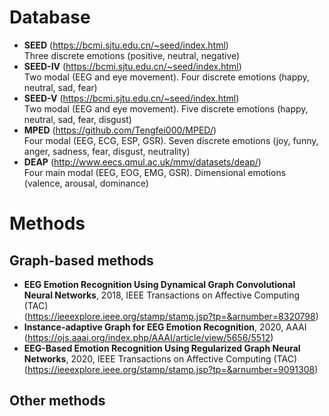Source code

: # Database
* **SEED** (https://bcmi.sjtu.edu.cn/~seed/index.html)
<br>Three discrete emotions (positive, neutral, negative)
* **SEED-IV** (https://bcmi.sjtu.edu.cn/~seed/index.html)
<br>Two modal (EEG and eye movement). Four discrete emotions (happy, neutral, sad, fear)
* **SEED-V** (https://bcmi.sjtu.edu.cn/~seed/index.html)
<br>Two modal (EEG and eye movement). Five discrete emotions (happy, neutral, sad, fear, disgust)
* **MPED** (https://github.com/Tengfei000/MPED/)
<br>Four modal (EEG, ECG, ESP, GSR). Seven discrete emotions (joy, funny, anger, sadness, fear, disgust, neutrality)
* **DEAP** (http://www.eecs.qmul.ac.uk/mmv/datasets/deap/)
<br>Four main modal (EEG, EOG, EMG, GSR). Dimensional emotions (valence, arousal, dominance)
# Methods
## Graph-based methods
* **EEG Emotion Recognition Using Dynamical Graph Convolutional Neural Networks**, 2018, IEEE Transactions on Affective Computing (TAC)
<br>(https://ieeexplore.ieee.org/stamp/stamp.jsp?tp=&arnumber=8320798)
* **Instance-adaptive Graph for EEG Emotion Recognition**, 2020, AAAI
<br>(https://ojs.aaai.org/index.php/AAAI/article/view/5656/5512)
* **EEG-Based Emotion Recognition Using Regularized Graph Neural Networks**, 2020, IEEE Transactions on Affective Computing (TAC)
<br>(https://ieeexplore.ieee.org/stamp/stamp.jsp?tp=&arnumber=9091308)
## Other methods
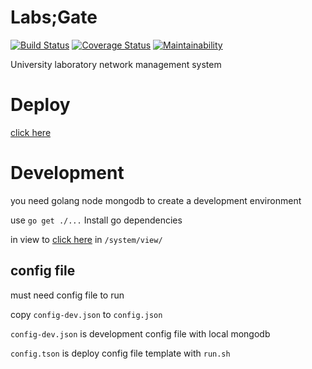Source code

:# Labs;Gate
[![Build Status](https://travis-ci.com/shiyunjin/Labs-Gate.svg?branch=master)](https://travis-ci.com/shiyunjin/Labs-Gate)
[![Coverage Status](https://coveralls.io/repos/github/shiyunjin/Labs-Gate/badge.svg?branch=master)](https://coveralls.io/github/shiyunjin/Labs-Gate?branch=master)
[![Maintainability](https://api.codeclimate.com/v1/badges/f8f91e33ba07913cecb9/maintainability)](https://codeclimate.com/github/shiyunjin/Labs-Gate/maintainability)

University laboratory network management system

# Deploy
[click here](https://github.com/shiyunjin/Labs-Gate-Deploy)

# Development
you need golang node mongodb to create a development environment

use `go get ./...` Install go dependencies

in view to [click here](https://github.com/shiyunjin/Labs-Gate-UI) in `/system/view/`

## config file
must need config file to run

copy `config-dev.json` to `config.json`

`config-dev.json` is development config file with local mongodb

`config.tson` is deploy config file template with `run.sh`
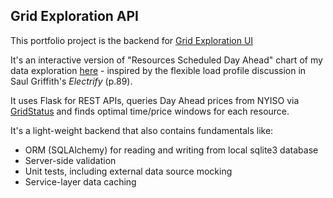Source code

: ## Grid Exploration API

This portfolio project is the backend for [Grid Exploration UI](https://github.com/vel9/grid-flexibility-exploration-ui)

It's an interactive version of "Resources Scheduled Day Ahead" chart of my data exploration [here](https://github.com/vel9/grid-flexibility-exploration/blob/main/HomeGridFlexibility.ipynb) - inspired by the flexible load profile discussion in Saul Griffith's *Electrify* (p.89).

It uses Flask for REST APIs, queries Day Ahead prices from NYISO via [GridStatus](https://docs.gridstatus.io/en/latest/index.html) and finds optimal time/price windows for each resource.

It's a light-weight backend that also contains fundamentals like:
* ORM (SQLAlchemy) for reading and writing from local sqlite3 database
* Server-side validation
* Unit tests, including external data source mocking
* Service-layer data caching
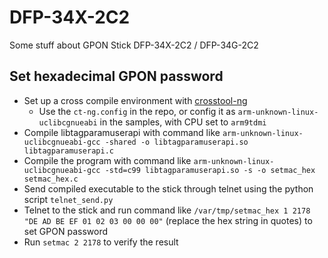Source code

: # DFP-34X-2C2
Some stuff about GPON Stick DFP-34X-2C2 / DFP-34G-2C2

## Set hexadecimal GPON password

- Set up a cross compile environment with [crosstool-ng](https://crosstool-ng.github.io/docs/)
  - Use the `ct-ng.config` in the repo, or config it as `arm-unknown-linux-uclibcgnueabi` in the samples, with CPU set to `arm9tdmi`
- Compile libtagparamuserapi with command like `arm-unknown-linux-uclibcgnueabi-gcc -shared -o libtagparamuserapi.so libtagparamuserapi.c`
- Compile the program with command like `arm-unknown-linux-uclibcgnueabi-gcc -std=c99 libtagparamuserapi.so -s -o setmac_hex setmac_hex.c`
- Send compiled executable to the stick through telnet using the python script `telnet_send.py`
- Telnet to the stick and run command like `/var/tmp/setmac_hex 1 2178 "DE AD BE EF 01 02 03 00 00 00"` (replace the hex string in quotes) to set GPON password
- Run `setmac 2 2178` to verify the result
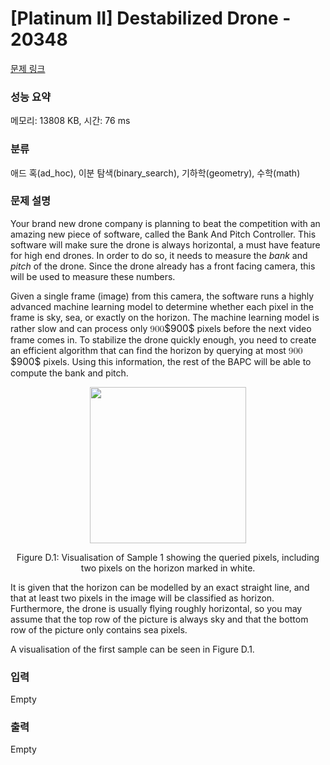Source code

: # [Platinum II] Destabilized Drone - 20348 

[문제 링크](https://www.acmicpc.net/problem/20348) 

### 성능 요약

메모리: 13808 KB, 시간: 76 ms

### 분류

애드 혹(ad_hoc), 이분 탐색(binary_search), 기하학(geometry), 수학(math)

### 문제 설명

<p>Your brand new drone company is planning to beat the competition with an amazing new piece of software, called the Bank And Pitch Controller. This software will make sure the drone is always horizontal, a must have feature for high end drones. In order to do so, it needs to measure the <em>bank</em> and <em>pitch</em> of the drone. Since the drone already has a front facing camera, this will be used to measure these numbers.</p>

<p>Given a single frame (image) from this camera, the software runs a highly advanced machine learning model to determine whether each pixel in the frame is sky, sea, or exactly on the horizon. The machine learning model is rather slow and can process only <mjx-container class="MathJax" jax="CHTML" style="font-size: 109%; position: relative;"><mjx-math class="MJX-TEX" aria-hidden="true"><mjx-mn class="mjx-n"><mjx-c class="mjx-c39"></mjx-c><mjx-c class="mjx-c30"></mjx-c><mjx-c class="mjx-c30"></mjx-c></mjx-mn></mjx-math><mjx-assistive-mml unselectable="on" display="inline"><math xmlns="http://www.w3.org/1998/Math/MathML"><mn>900</mn></math></mjx-assistive-mml><span aria-hidden="true" class="no-mathjax mjx-copytext">$900$</span></mjx-container> pixels before the next video frame comes in. To stabilize the drone quickly enough, you need to create an efficient algorithm that can find the horizon by querying at most <mjx-container class="MathJax" jax="CHTML" style="font-size: 109%; position: relative;"><mjx-math class="MJX-TEX" aria-hidden="true"><mjx-mn class="mjx-n"><mjx-c class="mjx-c39"></mjx-c><mjx-c class="mjx-c30"></mjx-c><mjx-c class="mjx-c30"></mjx-c></mjx-mn></mjx-math><mjx-assistive-mml unselectable="on" display="inline"><math xmlns="http://www.w3.org/1998/Math/MathML"><mn>900</mn></math></mjx-assistive-mml><span aria-hidden="true" class="no-mathjax mjx-copytext">$900$</span></mjx-container> pixels. Using this information, the rest of the BAPC will be able to compute the bank and pitch.</p>

<p style="text-align: center;"><img alt="" src="https://upload.acmicpc.net/9be68fd4-491d-4c0e-9243-680d59bdee5f/-/preview/" style="width: 250px; height: 250px;"></p>

<p style="text-align: center;">Figure D.1: Visualisation of Sample 1 showing the queried pixels, including two pixels on the horizon marked in white.</p>

<p>It is given that the horizon can be modelled by an exact straight line, and that at least two pixels in the image will be classified as horizon. Furthermore, the drone is usually flying roughly horizontal, so you may assume that the top row of the picture is always sky and that the bottom row of the picture only contains sea pixels.</p>

<p>A visualisation of the first sample can be seen in Figure D.1.</p>

### 입력 

 Empty

### 출력 

 Empty

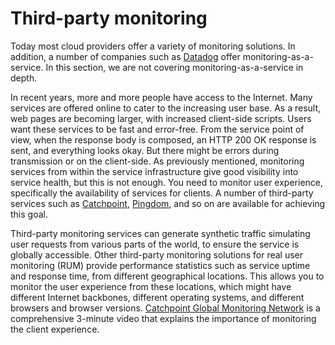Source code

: ##

# Third-party monitoring

Today most cloud providers offer a variety of monitoring solutions. In
addition, a number of companies such as
[Datadog](https://www.datadoghq.com/) offer
monitoring-as-a-service. In this section, we are not covering
monitoring-as-a-service in depth.

In recent years, more and more people have access to the Internet. Many
services are offered online to cater to the increasing user base. As a
result, web pages are becoming larger, with increased client-side
scripts. Users want these services to be fast and error-free. From the
service point of view, when the response body is composed, an HTTP 200
OK response is sent, and everything looks okay. But there might be
errors during transmission or on the client-side. As previously
mentioned, monitoring services from within the service infrastructure
give good visibility into service health, but this is not enough. You
need to monitor user experience, specifically the availability of
services for clients. A number of third-party services such as
[Catchpoint](https://www.catchpoint.com/),
[Pingdom](https://www.pingdom.com/), and so on are available for
achieving this goal.

Third-party monitoring services can generate synthetic traffic
simulating user requests from various parts of the world, to ensure the
service is globally accessible. Other third-party monitoring solutions
for real user monitoring (RUM) provide performance statistics such as
service uptime and response time, from different geographical locations.
This allows you to monitor the user experience from these locations,
which might have different Internet backbones, different operating
systems, and different browsers and browser versions. [Catchpoint
Global Monitoring
Network](https://pages.catchpoint.com/overview-video) is a
comprehensive 3-minute video that explains the importance of monitoring
the client experience.
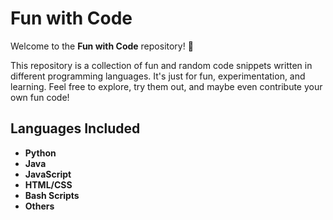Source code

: # Fun with Code

Welcome to the **Fun with Code** repository! 🎉

This repository is a collection of fun and random code snippets written in different programming languages. It's just for fun, experimentation, and learning. Feel free to explore, try them out, and maybe even contribute your own fun code!

## Languages Included

- **Python**
- **Java**
- **JavaScript**
- **HTML/CSS**
- **Bash Scripts**
- **Others**

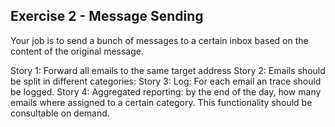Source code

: ## Exercise 2 - Message Sending
Your job is to send a bunch of messages to a certain inbox based on the content of the original message.

Story 1: Forward all emails to the same target address
Story 2: Emails should be split in different categories:
Story 3: Log: For each email an trace should be logged. 
Story 4: Aggregated reporting: by the end of the day, how many emails where assigned to a certain category. This functionality should be consultable on demand. 
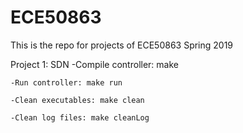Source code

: # ECE50863


This is the repo for projects of ECE50863 Spring 2019

Project 1: SDN
	-Compile controller: make
	
	-Run controller: make run 
	
	-Clean executables: make clean 
	
	-Clean log files: make cleanLog 
	
	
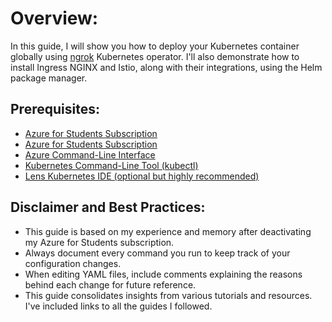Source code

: # Overview:
In this guide, I will show you how to deploy your Kubernetes container globally using [ngrok](https://ngrok.com/) Kubernetes operator. I'll also demonstrate how to install Ingress NGINX and Istio, along with their integrations, using the Helm package manager.

## Prerequisites:
- [Azure for Students Subscription](https://education.github.com/pack)
- [Azure for Students Subscription](https://education.github.com/pack)
- [Azure Command-Line Interface](https://learn.microsoft.com/en-us/cli/azure/install-azure-cli-windows?view=azure-cli-latest&pivots=msi)
- [Kubernetes Command-Line Tool (kubectl)](https://kubernetes.io/docs/tasks/tools/)
- [Lens Kubernetes IDE (optional but highly recommended)](https://k8slens.dev/)

## Disclaimer and Best Practices:
- This guide is based on my experience and memory after deactivating my Azure for Students subscription.
- Always document every command you run to keep track of your configuration changes.
- When editing YAML files, include comments explaining the reasons behind each change for future reference.
- This guide consolidates insights from various tutorials and resources. I've included links to all the guides I followed.

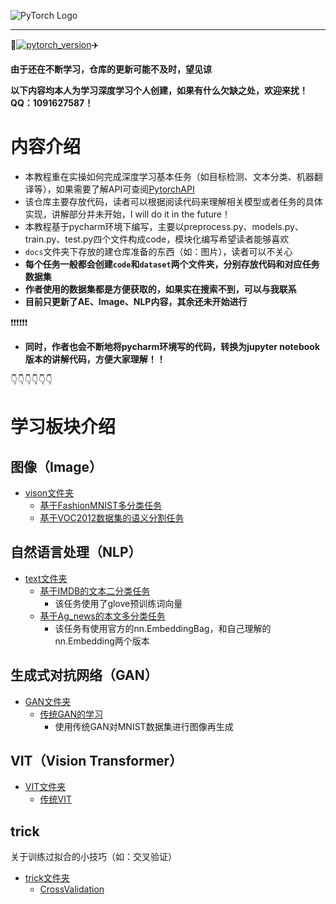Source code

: ![PyTorch Logo](https://github.com/luo-hao-striver/pytorch-tutorial/blob/main/docs/imgs/pytorch-logo-dark.png)
****

:rocket:[![pytorch_version](https://img.shields.io/badge/pytorch-%3E%3D1.12-red)](https://pytorch.org/get-started/locally/):airplane:


**由于还在不断学习，仓库的更新可能不及时，望见谅**

**以下内容均本人为学习深度学习个人创建，如果有什么欠缺之处，欢迎来扰！QQ：1091627587！**


# 内容介绍
- 本教程重在实操如何完成深度学习基本任务（如目标检测、文本分类、机器翻译等），如果需要了解API可查阅[PytorchAPI](https://pytorch.org/docs/stable/index.html)
- 该仓库主要存放代码，读者可以根据阅读代码来理解相关模型或者任务的具体实现，讲解部分并未开始，I will do it in the future！
- 本教程基于pycharm环境下编写，主要以preprocess.py、models.py、train.py、test.py四个文件构成code，模块化编写希望读者能够喜欢
- `docs`文件夹下存放的建仓库准备的东西（如：图片），读者可以不关心
- **每个任务一般都会创建`code`和`dataset`两个文件夹，分别存放代码和对应任务数据集**
- **作者使用的数据集都是方便获取的，如果实在搜索不到，可以与我联系**
- **目前只更新了AE、Image、NLP内容，其余还未开始进行**

:exclamation::exclamation::exclamation::exclamation::exclamation::exclamation:
- **同时，作者也会不断地将pycharm环境写的代码，转换为jupyter notebook版本的讲解代码，方便大家理解！！**

:point_down::point_down::point_down::point_down::point_down::point_down:
# 学习板块介绍
## 图像（Image）
- [vison文件夹](https://github.com/luo-hao-striver/pytorch-tutorial/tree/main/vision)
  - [基于FashionMNIST多分类任务](https://github.com/luo-hao-striver/pytorch-tutorial/tree/main/vision/ImageClassification)
  - [基于VOC2012数据集的语义分割任务](https://github.com/luo-hao-striver/pytorch-tutorial/tree/main/vision/VOC2012Task/SemanticSegmentation)


## 自然语言处理（NLP）
- [text文件夹](https://github.com/luo-hao-striver/pytorch-tutorial/tree/main/text)
  - [基于IMDB的文本二分类任务](https://github.com/luo-hao-striver/pytorch-tutorial/tree/main/text/IMDBTextClassification)
    - 该任务使用了glove预训练词向量
  - [基于Ag_news的本文多分类任务](https://github.com/luo-hao-striver/pytorch-tutorial/tree/main/text/TextClassification)
    - 该任务有使用官方的nn.EmbeddingBag，和自己理解的nn.Embedding两个版本

## 生成式对抗网络（GAN）
- [GAN文件夹](https://github.com/luo-hao-striver/pytorch-tutorial/tree/main/GAN)
  - [传统GAN的学习](https://github.com/luohao318/pytorch-tutorial/tree/main/GAN/GAN)
    - 使用传统GAN对MNIST数据集进行图像再生成
    
## VIT（Vision Transformer）
- [VIT文件夹](https://github.com/luohao318/pytorch-tutorial/tree/main/VIT)
  - [传统VIT](https://github.com/luohao318/pytorch-tutorial/tree/main/VIT/VIT)

## trick
关于训练过拟合的小技巧（如：交叉验证）
- [trick文件夹](https://github.com/luohao318/pytorch-tutorial/tree/main/trick)
  - [CrossValidation](https://github.com/luohao318/pytorch-tutorial/tree/main/trick/CrossValidation)

<!--

## 注意力机制
- [Attention](https://github.com/luo-hao-striver/pytorch-tutorial/tree/main/Attention)

## 自编码器（AE）
- [AutoEncoder](https://github.com/luo-hao-striver/pytorch-tutorial/tree/main/AutoEncoder)


## 视频（video）
- 暂时未开始

-->

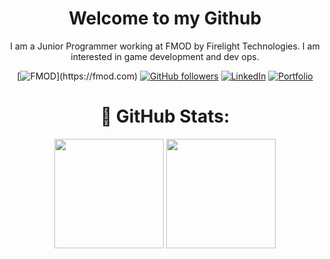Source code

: <div align="center">
    <h1>Welcome to my Github</h1>

I am a Junior Programmer working at FMOD by Firelight Technologies. I am interested in game development and dev ops. <br>

[![FMOD](https://img.shields.io/badge/FMOD-grey?)](https://fmod.com)
[![GitHub followers](https://img.shields.io/github/followers/ConnorY97?style=social)](https://github.com/ConnorY97)
[![LinkedIn](https://img.shields.io/badge/-LinkedIn-0077B5?style=flat-square&logo=linkedin&logoColor=white)](https://www.linkedin.com/in/connor-young-03629a1b5/)
[![Portfolio](https://img.shields.io/badge/-Portfolio-000000?style=flat-square&logo=adobe&logoColor=white)](https://www.connoryoung.info)

<h1>📔 GitHub Stats:</h1>
    <img align="center"  height="175px" src="https://github-readme-stats.vercel.app/api?username=ConnorY97&show_icons=true&hide_border=true&title_color=94b4a4&amp&icon_color=FFFFFF&amp&text_color=FFFFFF&amp&bg_color=000000&count_private=true&include_all_commits=true"/>
    <img align="center" height="175px"  src="https://github-readme-stats.vercel.app/api/top-langs/?username=ConnorY97&text_color=FFFFFF&bg_color=000000&title_color=94b4a4&langs_count=6&layout=compact&hide_border=true" />
</div>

WHAT THE TASK ASKS:
From the entries, copy every line in which the word "side" occurs.

EXERCISE RESPONSE:
* Server-side validation
result, web pages are becoming larger, with increased client-side
errors during transmission or on the client-side. As previously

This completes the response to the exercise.